Monitoring Parameters

Blood pressure should be checked prior to initiating therapy and then regularly monitored, especially in patients with a high baseline blood pressure; mental status for depression, suicidal ideation (especially at the beginning of therapy or when doses are increased or decreased), anxiety, social functioning, mania, panic attacks or other unusual changes in behavior; glucose levels and HbA1c levels in diabetic patients, creatinine, BUN, transaminases

Pregnancy Risk Factor C Pregnancy Considerations

Adverse events have been observed in animal reproduction studies. Nonteratogenic effects in the newborn following SSRI/SNRI exposure late in the third trimester include respiratory distress, cyanosis, apnea, seizures, temperature instability, feeding difficulty, vomiting, hypoglycemia, hyper- or hypotonia, hyper-reflexia, jitteriness, irritability, constant crying, and tremor. Symptoms may be due to the toxicity of the SNRIs/SSRIs or a discontinuation syndrome and may be consistent with serotonin syndrome associated with SSRI treatment. The long-term effects of in utero SNRI/SSRI exposure on infant development and behavior are not known.

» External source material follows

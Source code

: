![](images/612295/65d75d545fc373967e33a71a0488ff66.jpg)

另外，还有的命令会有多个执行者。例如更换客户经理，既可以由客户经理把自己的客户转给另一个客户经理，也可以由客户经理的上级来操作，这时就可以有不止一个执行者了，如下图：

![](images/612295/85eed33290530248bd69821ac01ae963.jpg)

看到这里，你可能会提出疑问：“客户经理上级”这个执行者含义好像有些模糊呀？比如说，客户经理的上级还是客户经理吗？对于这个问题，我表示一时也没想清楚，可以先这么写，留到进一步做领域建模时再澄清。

The ACOG recommends that therapy with SSRIs or SNRIs during pregnancy be individualized; treatment of depression during pregnancy should incorporate the clinical expertise of the mental health clinician, obstetrician, primary health care provider, and pediatrician. According to the American Psychiatric Association (APA), the risks of medication treatment should be weighed against other treatment options and untreated depression. For women who discontinue antidepressant medications during pregnancy and who may be at high risk for postpartum depression, the medications can be restarted following delivery. Treatment algorithms have been developed by the ACOG and the APA for the management of depression in women prior to conception and during pregnancy.

Health care providers are encouraged to enroll women exposed to duloxetine during pregnancy in the Cymbalta Pregnancy Registry (866-814-6975 or http://cymbaltapregnancyregistry.com).

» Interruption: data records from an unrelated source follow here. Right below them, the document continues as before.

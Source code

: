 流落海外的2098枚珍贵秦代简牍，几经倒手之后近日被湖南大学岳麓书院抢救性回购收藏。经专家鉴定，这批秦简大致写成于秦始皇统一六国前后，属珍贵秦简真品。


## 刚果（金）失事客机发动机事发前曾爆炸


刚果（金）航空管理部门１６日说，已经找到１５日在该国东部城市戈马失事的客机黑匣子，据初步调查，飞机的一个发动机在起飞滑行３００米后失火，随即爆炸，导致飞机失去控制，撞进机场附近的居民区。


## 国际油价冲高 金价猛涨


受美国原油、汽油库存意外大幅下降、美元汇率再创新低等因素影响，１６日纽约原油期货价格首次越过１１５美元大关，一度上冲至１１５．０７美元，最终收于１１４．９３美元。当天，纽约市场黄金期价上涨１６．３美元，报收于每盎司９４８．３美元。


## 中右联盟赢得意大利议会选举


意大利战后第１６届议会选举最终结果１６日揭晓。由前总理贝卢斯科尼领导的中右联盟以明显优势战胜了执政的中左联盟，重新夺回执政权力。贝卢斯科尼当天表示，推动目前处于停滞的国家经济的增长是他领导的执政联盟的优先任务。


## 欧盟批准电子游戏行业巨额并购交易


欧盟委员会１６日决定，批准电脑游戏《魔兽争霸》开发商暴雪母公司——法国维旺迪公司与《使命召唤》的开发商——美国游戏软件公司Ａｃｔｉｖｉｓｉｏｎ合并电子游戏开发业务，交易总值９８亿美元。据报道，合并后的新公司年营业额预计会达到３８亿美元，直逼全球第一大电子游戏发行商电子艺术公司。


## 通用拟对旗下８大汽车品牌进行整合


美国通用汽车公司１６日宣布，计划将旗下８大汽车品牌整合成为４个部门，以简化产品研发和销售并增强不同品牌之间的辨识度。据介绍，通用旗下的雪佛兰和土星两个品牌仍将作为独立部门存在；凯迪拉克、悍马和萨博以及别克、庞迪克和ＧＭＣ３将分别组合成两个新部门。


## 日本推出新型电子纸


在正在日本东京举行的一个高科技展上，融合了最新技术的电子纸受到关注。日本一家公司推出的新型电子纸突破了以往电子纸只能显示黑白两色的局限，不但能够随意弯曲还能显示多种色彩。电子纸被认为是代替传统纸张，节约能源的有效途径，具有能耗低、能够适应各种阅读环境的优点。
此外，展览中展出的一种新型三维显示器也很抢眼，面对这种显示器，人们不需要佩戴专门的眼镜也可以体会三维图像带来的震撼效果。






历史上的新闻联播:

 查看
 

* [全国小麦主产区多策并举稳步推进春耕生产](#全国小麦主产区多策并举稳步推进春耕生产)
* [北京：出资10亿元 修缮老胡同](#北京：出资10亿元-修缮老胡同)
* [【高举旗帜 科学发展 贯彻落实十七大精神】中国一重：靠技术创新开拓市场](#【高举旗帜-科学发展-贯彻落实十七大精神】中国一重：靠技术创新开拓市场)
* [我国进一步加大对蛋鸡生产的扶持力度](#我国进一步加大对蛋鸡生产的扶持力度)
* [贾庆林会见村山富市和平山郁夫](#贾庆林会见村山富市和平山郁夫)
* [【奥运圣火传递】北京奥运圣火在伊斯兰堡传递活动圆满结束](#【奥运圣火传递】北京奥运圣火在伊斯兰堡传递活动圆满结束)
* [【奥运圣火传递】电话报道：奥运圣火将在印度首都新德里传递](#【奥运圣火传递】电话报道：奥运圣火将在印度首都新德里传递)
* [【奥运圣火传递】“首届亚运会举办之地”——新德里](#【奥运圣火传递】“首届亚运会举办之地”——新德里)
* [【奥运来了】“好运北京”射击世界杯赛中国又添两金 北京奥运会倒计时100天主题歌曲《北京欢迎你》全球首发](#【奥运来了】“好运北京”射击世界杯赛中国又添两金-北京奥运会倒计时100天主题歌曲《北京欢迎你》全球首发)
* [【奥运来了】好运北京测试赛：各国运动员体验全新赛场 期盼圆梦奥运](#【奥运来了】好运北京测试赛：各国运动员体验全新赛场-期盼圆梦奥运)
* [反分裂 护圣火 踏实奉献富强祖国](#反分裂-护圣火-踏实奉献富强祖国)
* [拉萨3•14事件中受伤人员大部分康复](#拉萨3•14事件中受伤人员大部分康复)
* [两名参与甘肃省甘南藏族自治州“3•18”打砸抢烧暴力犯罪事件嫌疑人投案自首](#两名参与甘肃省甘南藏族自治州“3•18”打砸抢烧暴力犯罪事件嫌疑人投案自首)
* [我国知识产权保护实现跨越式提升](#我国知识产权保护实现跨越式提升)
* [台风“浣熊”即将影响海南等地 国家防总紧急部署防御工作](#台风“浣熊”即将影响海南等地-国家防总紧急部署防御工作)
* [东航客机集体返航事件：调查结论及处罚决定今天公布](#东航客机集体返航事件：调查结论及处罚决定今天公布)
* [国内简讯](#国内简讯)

Pregnant women exposed to antidepressants during pregnancy are encouraged to enroll in the National Pregnancy Registry for Antidepressants (NPRAD). Women 18 to 45 years of age or their health care providers may contact the registry by calling 844-405-6185. Enrollment should be done as early in pregnancy as possible.

What happens if I overdose?

Seek emergency medical attention or call the Poison Help line at 1-800-222-1222.